We were seated and served chai and biscuits and spicy snacks. Besides three or four women, there were a few sons, including a mentally retarded boy. I couldn't help think of what incredible luck he had to be born in a family which clearly loves him. He stood smiling and leaning on a stick, just over the moon to have visitors. They said that there is a school where he could go, but that they have no real way of getting him there. In a country like India, it's a sad reality that the infrastructure just doesn't exist to help disabled people the way we take at least more for granted in the West.
After that visit, we left our bikes at the house and walked over to where one of Rahul's nursery pupils lives. Her father has a sugar crop, and introduced us to the sweet and watery taste of sugar cane. There's definitely an art to eating it, which I'm not sure I've yet mastered. You sort of grab at it with your back teeth and tear the outer part away, to get to the pulp at the center. Among other cows, the family had two beautiful calves, who were extremely content to be petted and patted. As we walked through the farm looking at the cane and mustard fields, I had the thought: I am the luckiest person in the world.

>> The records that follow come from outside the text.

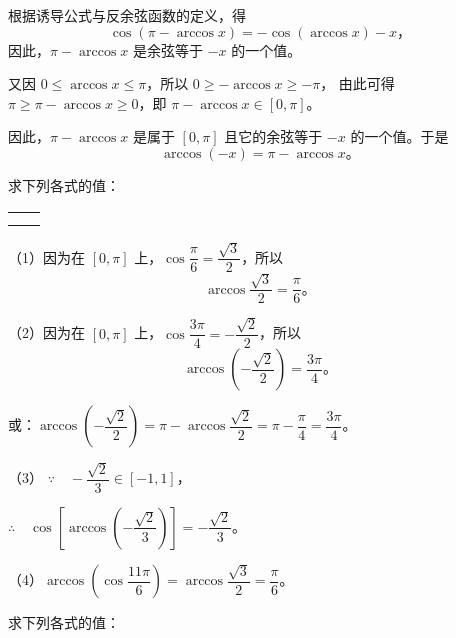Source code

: 根据诱导公式与反余弦函数的定义，得
$$\cos(\pi - \arccos x) = -\cos(\arccos x) - x \text{，}$$
因此，$\pi - \arccos x$ 是余弦等于 $-x$ 的一个值。

又因 $0 \leqslant \arccos x \leqslant \pi$，所以 $0 \geqslant -\arccos x \geqslant -\pi$，
由此可得 $\pi \geqslant \pi - \arccos x \geqslant 0$，即 $\pi - \arccos x \in [0, \pi]$。

因此，$\pi - \arccos x$ 是属于 $[0, \pi]$ 且它的余弦等于 $-x$ 的一个值。于是
$$\arccos(-x) = \pi - \arccos x \text{。}$$

\liti 求下列各式的值：
\begin{xiaoxiaotis}

    \renewcommand\arraystretch{1.8}
    \begin{tabular}[t]{*{2}{@{}p{16em}}}
         &  \\
         & 
    \end{tabular}

\end{xiaoxiaotis}

\jie （1）因为在 $[0, \pi]$ 上，$\cos\dfrac{\pi}{6} = \dfrac{\sqrt{3}}{2}$，所以
$$\arccos\dfrac{\sqrt{3}}{2} = \dfrac{\pi}{6} \text{。} $$

（2）因为在 $[0, \pi]$ 上，$\cos\dfrac{3\pi}{4} = -\dfrac{\sqrt{2}}{2}$，所以
$$\arccos \left( -\dfrac{\sqrt{2}}{2} \right) = \dfrac{3\pi}{4} \text{。}$$

或：$\arccos\left( -\dfrac{\sqrt{2}}{2} \right) = \pi - \arccos \dfrac{\sqrt{2}}{2} = \pi - \dfrac{\pi}{4} = \dfrac{3\pi}{4}$。

（3） $\because \quad -\dfrac{\sqrt{2}}{3} \in [-1, 1]$，

$\therefore \quad \cos \left[ \arccos\left( -\dfrac{\sqrt{2}}{3} \right)\right] = -\dfrac{\sqrt{2}}{3}$。

（4）$\arccos\left( \cos\dfrac{11\pi}{6} \right) = \arccos \dfrac{\sqrt{3}}{2} = \dfrac{\pi}{6}$。

\liti 求下列各式的值：
\begin{xiaoxiaotis}




\end{xiaoxiaotis}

Next we went to the grandmother's house, where we were given freshly pasteurised buffalo milk to drink. And of course snacks and biscuits. The grandmother- she must have been at least 75 years old- looked perfectly comfortable sitting on the hard floor straining the milk into a jug... Finally, we left and went to see a tree. A tree so old and so massive, it was wrapped in red and white ceremonial thread and considered holy. And really, why shouldn't something so beautiful and old be sacred and treated with respect? You had to take off your shoes to walk up to it.
When we got back to the house, we were invited to see the roof. It was sunset over the village, but you could still see the colours of buildings, and the wash being taken down for the night. This incredible generosity and vibrancy in the midst of a total lack of material wealth is probably the most humbling thing I have ever experienced. I have nothing to give back, except my gratitude.